Webster’s dictionary defines alignment as “Bringing parts into proper relative position; to adjust, to bring into proper relationship or orientation.’ Alignment is always possible to the extent that people will avail themselves of it. This is not the same as agreement or harmony. Alignment is about consciously agreeing to move in the same direction, and has to do with serving common goals. To the degree that alignment is present within a relationship, it can take place on different levels. You can be in alignment about getting a job done together, while disliking a lot about one another, or disliking how the job is executed. You can be in alignment about growing your relationship, while having battles about some aspect thereof. To the extent alignment becomes conscious, it becomes the bridge partners can utilise to create alignment to move in a common direction.
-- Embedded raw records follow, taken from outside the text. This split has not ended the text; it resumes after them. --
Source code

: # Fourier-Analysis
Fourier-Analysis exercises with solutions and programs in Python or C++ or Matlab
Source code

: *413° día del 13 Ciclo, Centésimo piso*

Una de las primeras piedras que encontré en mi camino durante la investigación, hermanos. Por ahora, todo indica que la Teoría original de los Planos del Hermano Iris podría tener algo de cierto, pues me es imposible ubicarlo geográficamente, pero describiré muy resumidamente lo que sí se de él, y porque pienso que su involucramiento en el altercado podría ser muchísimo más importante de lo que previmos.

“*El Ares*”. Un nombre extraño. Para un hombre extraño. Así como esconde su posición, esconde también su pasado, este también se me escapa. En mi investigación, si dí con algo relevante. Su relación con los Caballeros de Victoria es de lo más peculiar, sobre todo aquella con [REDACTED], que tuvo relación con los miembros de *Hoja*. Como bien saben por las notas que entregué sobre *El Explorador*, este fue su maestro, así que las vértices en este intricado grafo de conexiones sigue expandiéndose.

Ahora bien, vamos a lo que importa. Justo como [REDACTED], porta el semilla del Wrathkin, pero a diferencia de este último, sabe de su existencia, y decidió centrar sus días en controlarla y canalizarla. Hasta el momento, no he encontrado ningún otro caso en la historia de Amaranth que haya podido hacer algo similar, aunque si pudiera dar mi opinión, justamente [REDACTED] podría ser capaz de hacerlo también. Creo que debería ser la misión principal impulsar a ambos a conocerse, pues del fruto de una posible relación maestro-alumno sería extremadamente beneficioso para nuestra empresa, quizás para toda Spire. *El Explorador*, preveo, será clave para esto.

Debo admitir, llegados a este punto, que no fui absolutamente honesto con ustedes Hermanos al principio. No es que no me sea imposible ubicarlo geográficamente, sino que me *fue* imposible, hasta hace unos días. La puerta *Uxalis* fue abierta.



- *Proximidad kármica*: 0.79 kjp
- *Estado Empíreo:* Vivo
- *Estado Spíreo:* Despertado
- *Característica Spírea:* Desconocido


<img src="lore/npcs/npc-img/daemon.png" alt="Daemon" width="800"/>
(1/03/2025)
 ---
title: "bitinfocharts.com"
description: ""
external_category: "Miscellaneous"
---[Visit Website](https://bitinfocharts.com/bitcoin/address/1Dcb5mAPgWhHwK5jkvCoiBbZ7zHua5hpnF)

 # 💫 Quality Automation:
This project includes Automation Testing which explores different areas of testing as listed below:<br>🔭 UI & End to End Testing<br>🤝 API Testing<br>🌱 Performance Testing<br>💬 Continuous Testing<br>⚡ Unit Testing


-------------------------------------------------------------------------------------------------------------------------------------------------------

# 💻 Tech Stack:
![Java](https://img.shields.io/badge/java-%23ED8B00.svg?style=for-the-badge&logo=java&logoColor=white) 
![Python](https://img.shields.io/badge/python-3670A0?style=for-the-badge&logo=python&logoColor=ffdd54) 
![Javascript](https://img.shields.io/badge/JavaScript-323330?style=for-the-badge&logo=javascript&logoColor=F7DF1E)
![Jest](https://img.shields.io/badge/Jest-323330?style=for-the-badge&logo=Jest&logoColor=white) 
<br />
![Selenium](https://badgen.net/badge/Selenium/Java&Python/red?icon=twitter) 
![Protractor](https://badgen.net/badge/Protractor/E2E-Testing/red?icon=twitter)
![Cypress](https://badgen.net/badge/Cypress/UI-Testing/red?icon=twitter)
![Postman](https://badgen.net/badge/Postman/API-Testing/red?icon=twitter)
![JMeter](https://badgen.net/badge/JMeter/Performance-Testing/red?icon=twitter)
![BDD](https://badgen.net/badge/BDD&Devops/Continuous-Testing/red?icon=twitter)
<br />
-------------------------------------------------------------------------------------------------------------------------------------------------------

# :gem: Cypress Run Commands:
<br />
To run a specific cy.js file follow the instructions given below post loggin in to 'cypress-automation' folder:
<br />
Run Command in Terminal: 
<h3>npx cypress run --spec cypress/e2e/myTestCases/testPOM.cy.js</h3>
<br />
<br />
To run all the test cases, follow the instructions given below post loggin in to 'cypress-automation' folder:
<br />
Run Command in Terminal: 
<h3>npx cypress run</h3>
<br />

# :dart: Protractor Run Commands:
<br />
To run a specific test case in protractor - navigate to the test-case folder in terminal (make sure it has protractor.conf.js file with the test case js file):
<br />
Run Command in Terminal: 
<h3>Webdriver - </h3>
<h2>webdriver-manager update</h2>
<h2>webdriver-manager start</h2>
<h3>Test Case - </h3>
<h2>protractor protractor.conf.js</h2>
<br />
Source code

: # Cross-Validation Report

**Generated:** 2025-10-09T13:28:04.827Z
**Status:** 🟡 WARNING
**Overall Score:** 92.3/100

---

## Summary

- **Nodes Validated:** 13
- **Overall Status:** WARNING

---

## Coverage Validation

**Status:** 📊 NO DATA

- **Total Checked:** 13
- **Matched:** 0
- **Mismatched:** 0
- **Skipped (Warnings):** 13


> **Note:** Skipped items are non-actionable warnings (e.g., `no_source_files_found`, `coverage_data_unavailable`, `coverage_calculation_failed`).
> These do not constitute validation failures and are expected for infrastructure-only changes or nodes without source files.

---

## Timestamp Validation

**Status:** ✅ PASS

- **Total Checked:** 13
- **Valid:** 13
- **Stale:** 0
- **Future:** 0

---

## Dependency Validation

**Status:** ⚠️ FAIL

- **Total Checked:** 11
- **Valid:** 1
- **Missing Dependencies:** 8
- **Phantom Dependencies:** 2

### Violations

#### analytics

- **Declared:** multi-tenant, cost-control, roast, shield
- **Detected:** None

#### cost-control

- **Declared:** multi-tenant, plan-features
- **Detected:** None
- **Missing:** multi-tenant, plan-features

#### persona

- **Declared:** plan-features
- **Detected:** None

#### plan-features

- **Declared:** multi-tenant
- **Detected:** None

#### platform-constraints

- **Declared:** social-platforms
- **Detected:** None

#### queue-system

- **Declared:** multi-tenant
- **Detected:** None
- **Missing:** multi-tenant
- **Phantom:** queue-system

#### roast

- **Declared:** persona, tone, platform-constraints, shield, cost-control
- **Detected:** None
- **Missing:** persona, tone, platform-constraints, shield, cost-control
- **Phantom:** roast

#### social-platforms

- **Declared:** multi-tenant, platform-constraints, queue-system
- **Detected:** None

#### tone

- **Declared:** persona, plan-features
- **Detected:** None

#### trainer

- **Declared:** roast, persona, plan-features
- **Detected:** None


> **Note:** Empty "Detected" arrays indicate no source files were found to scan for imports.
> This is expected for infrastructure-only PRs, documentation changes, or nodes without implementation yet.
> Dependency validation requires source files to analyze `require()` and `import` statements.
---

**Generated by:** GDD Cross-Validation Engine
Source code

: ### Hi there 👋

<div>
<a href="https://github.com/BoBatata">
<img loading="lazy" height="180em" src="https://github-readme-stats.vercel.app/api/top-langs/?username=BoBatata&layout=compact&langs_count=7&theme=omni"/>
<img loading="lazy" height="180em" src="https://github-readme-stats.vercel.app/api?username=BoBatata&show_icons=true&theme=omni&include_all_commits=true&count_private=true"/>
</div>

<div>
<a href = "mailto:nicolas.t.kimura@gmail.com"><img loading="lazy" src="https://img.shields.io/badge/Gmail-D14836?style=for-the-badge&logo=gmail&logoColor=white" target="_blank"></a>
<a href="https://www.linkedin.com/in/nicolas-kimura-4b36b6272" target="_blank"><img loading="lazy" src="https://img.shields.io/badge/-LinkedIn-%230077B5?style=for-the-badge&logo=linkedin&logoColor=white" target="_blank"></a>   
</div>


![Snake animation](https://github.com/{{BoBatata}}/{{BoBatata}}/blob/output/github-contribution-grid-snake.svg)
Mediation research has found that one of the most effective ways to create alignment is to not engage with the positions (the solutions advocated for by one partner), but to find the common interests that lie behind the positions. Even when the positions are locked, the interests or values behind the positions may be aligned. For example, team members may be aligned about a merger but in disagreement about the best way to go about it. The common interest is the merger; the positions are how to accomplish it. A couple may have different positions on how to discipline their child, but they hold a common value of wanting the best for their child. The alignment skills to build relationships are drawn from mediation techniques and adjusted to be more appropriate for leader-managers being able to develop a coaching style in mediating conflict.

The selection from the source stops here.